Let's answer this question by understanding the behavior of gases and ideal gases.
Looking at each of the following statements:
- The average kinetic energy of the gas particles is directly proportional to the temperature in Kelvin.
This statement is correct. According to the kinetic theory of gases, the average kinetic energy of gas particles is directly proportional to the temperature in Kelvin. As the temperature increases, the kinetic energy of the gas particles also increases, leading to higher speeds and more energetic collisions.
- Gas particle collisions are perfectly elastic; they conserve momentum when they bounce off something.
This statement is correct. In an ideal gas, particles are considered to have perfectly elastic collisions. This means that no kinetic energy is lost when gas particles collide with each other or with the walls of their container. Instead, momentum is conserved, which leads to a transfer of energy between particles without any net loss.
- The attraction forces between gas particles are so small as to be negligible.

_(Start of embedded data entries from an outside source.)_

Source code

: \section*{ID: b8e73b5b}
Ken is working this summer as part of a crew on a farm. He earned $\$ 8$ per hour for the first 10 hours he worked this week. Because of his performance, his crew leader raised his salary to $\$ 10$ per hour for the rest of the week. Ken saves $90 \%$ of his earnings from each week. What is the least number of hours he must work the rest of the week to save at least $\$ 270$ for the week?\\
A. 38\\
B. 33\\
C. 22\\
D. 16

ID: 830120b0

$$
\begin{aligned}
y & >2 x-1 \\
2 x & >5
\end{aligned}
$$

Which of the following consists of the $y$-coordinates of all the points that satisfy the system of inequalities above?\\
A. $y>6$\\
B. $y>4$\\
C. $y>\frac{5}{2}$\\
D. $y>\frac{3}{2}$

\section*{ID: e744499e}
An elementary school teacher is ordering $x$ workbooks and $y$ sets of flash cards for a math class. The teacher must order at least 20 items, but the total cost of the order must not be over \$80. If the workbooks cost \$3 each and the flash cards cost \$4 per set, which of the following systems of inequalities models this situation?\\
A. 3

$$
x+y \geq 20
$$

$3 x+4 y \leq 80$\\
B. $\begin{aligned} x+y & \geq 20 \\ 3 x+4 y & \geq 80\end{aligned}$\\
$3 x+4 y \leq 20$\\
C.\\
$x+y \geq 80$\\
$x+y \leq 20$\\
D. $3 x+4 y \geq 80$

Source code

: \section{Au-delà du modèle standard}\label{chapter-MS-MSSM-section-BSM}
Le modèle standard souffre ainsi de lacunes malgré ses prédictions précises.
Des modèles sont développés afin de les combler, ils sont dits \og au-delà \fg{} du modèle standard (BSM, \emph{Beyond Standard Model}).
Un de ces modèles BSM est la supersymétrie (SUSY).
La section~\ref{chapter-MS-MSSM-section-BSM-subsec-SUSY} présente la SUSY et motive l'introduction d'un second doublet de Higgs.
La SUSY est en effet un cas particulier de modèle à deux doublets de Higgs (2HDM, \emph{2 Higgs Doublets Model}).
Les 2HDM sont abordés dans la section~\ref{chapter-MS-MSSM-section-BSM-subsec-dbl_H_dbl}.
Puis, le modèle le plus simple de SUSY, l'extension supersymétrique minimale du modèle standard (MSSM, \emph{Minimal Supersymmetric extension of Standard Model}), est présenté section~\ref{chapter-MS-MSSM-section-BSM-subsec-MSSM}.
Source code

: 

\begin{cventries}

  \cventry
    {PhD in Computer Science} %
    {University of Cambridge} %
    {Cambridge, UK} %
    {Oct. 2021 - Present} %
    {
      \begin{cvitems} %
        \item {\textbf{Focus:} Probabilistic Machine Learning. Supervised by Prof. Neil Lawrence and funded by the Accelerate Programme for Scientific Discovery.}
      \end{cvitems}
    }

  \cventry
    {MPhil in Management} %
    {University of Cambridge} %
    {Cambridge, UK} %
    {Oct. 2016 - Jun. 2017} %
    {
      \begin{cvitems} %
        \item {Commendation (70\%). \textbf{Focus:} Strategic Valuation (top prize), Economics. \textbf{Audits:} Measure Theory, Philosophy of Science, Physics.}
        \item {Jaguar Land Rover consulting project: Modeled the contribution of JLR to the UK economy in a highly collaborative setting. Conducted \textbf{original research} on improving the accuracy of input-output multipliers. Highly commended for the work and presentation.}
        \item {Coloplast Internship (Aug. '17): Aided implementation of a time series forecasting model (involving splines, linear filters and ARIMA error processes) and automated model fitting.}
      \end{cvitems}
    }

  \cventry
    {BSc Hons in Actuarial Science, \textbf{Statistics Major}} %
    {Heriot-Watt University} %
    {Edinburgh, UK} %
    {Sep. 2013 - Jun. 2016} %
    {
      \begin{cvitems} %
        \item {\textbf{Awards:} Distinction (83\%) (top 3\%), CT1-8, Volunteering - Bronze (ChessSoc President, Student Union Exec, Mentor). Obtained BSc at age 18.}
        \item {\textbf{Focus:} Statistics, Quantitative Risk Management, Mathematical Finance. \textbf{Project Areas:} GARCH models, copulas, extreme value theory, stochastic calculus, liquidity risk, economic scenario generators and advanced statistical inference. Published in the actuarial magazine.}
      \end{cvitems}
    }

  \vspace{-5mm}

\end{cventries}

This statement is correct. In ideal gases, the particles are assumed to have negligible attractive forces between them. The intermolecular forces in ideal gases are so weak compared to the kinetic energy of the particles that they can be ignored. This assumption holds well for most real gases at low to moderate pressures and high temperatures.
- There is a vast distance between gas particles such that the volume occupied by the gas particles themselves is negligible.
This statement is correct. Gas particles are in constant, random motion and have significant empty spaces between them. The volume occupied by the gas particles themselves is minimal compared to the overall volume of the gas. The majority of the gas volume is composed of space, which is why gases can be easily compressed.
- A mixture of only gas particles can be either homogeneous or heterogeneous.
This statement is false. Mixtures of only gas particles are always homogeneous. In a gas mixture, different gas particles are uniformly distributed and evenly mixed throughout the container. There are no concentration gradients or distinct regions of different gases within the mixture, as found in heterogeneous mixtures. In contrast, mixtures of solids or liquids can be either homogeneous or heterogeneous, depending on how the components are distributed.
Answer: The false statement is "Mixtures of only gas particles can be either homogeneous or heterogeneous".